Eppure la maggioranza dei suoi colleghi non esprime la stessa passione/considerazione per il tessuto, almeno in Italia…
Sì, è una vecchia storia, ma non è così semplice e univoco dedurre che l’architetto o il designer italiano non ama il tessuto. Prima di tutto perché ci sono fior di designer che il tessuto lo usano eccome, e poi perché un ruolo fondamentale lo gioca il mercato con cui il professionista, volente o nolente, si deve confrontare nella quotidianità. Più che gli architetti è il mercato che nel nostro paese, da almeno cinquant’anni, è convinto che basti la forma per dare sostanza al design e che la materia sia un fattore secondario. Quindi più la materia è semplice e omogenea, più si è certi del risultato. Decenni di questa convinzione, di richieste dell’industria e della distribuzione orientate solo in quel senso, hanno abbassato notevolmente la percezione di valore nei confronti del tessuto e hanno convinto i designer (e qui qualche colpa la categoria ce l’ha) che l’aggiornamento nei confronti del tessuto è inutile o secondario. Con una materia sconosciuta è difficile creare, e se c’è “non conoscenza” su una tipologia di superficie, è quasi impossibile esprimerne le potenzialità all’interno di un complesso progetto di design. Questo è lo stato attuale della considerazione del tessuto da parte del mondo del design, e non è certo responsabilità solo della sottovalutazione da parte del mondo degli architetti.
Fin qui in Italia, ma all’estero l’approccio è diverso?
Totalmente. È davvero un altro mondo. Prima di tutto c’è un apprezzamento maggiore e diffuso nei confronti del tessuto e, soprattutto, della sostanza del suo ruolo. Questo è un argomento fondamentale. Il tessuto non è solo più o meno decorativo, ha un effetto qualificante. Prendiamo l’esempio di un divano. Si dice e si crede che il consumatore chieda sempre il tessuto più neutro e semplice da trattare, per non “caricarsi” di un problema – il tessuto, o il colore, caratterizzante dopo un po’ stufa. Quello prezioso è delicato e si lava con difficoltà, eccetera, – questo può essere vero solo nella misura in cui non gli si conferisce il valore adeguato, avendo ben chiaro che il giusto rivestimento può sottolineare ed esaltare le forme, renderle uniche e originali. Non solo. I finissaggi e le lavorazioni davvero particolari che oggi possiamo realizzare hanno uno straordinario pregio comunicativo, quello del tocco, della “mano”. Un fattore d’innamoramento che vale tanto quanto quello visivo, affidato all’armonia delle forme. Permettetemi una battuta: nessuna plastica riuscirà mai a sollecitare il piacere del tatto come può farlo un tessuto dalla mano calda e setosa! Ecco, all’estero la percezione diffusa è proprio questa.

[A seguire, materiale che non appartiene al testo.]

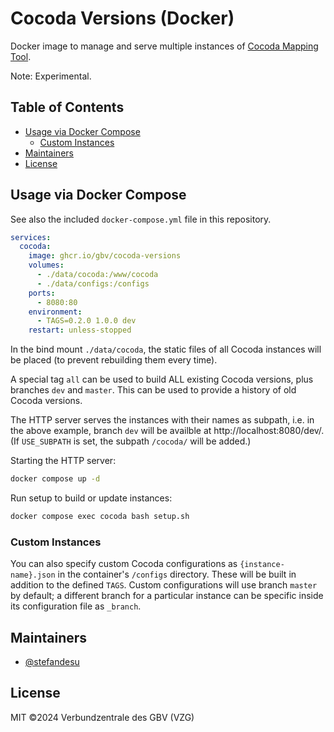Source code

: # Cocoda Versions (Docker)

Docker image to manage and serve multiple instances of [Cocoda Mapping Tool](https://github.com/gbv/cocoda).

Note: Experimental.

## Table of Contents
- [Usage via Docker Compose](#usage-via-docker-compose)
  - [Custom Instances](#custom-instances)
- [Maintainers](#maintainers)
- [License](#license)

## Usage via Docker Compose

See also the included `docker-compose.yml` file in this repository.

```yml
services:
  cocoda:
    image: ghcr.io/gbv/cocoda-versions
    volumes:
      - ./data/cocoda:/www/cocoda
      - ./data/configs:/configs
    ports:
      - 8080:80
    environment:
      - TAGS=0.2.0 1.0.0 dev
    restart: unless-stopped
```

In the bind mount `./data/cocoda`, the static files of all Cocoda instances will be placed (to prevent rebuilding them every time).

A special tag `all` can be used to build ALL existing Cocoda versions, plus branches `dev` and `master`. This can be used to provide a history of old Cocoda versions.

The HTTP server serves the instances with their names as subpath, i.e. in the above example, branch `dev` will be availble at http://localhost:8080/dev/. (If `USE_SUBPATH` is set, the subpath `/cocoda/` will be added.)

Starting the HTTP server:

```sh
docker compose up -d
```

Run setup to build or update instances:

```sh
docker compose exec cocoda bash setup.sh
```

### Custom Instances

You can also specify custom Cocoda configurations as `{instance-name}.json` in the container's `/configs` directory. These will be built in addition to the defined `TAGS`. Custom configurations will use branch `master` by default; a different branch for a particular instance can be specific inside its configuration file as `_branch`.

## Maintainers

- [@stefandesu](https://github.com/stefandesu)

## License

MIT ©2024 Verbundzentrale des GBV (VZG)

Un altro fattore importante è la disponibilità a sperimentare, il coraggio di aprirsi mentalmente alla novità e affidarsi alla competenza del partner. In Italia si va dal fornitore e si chiede di vedere il campionario per scegliere qualcosa adeguato a soddisfare un’esigenza; all’estero si va dal fornitore, si spiega l’esigenza e si chiede a lui come si può risolvere il problema. Sembra un banale problema d’approccio, ma è il fondamento discriminante che valorizza la nostra attività.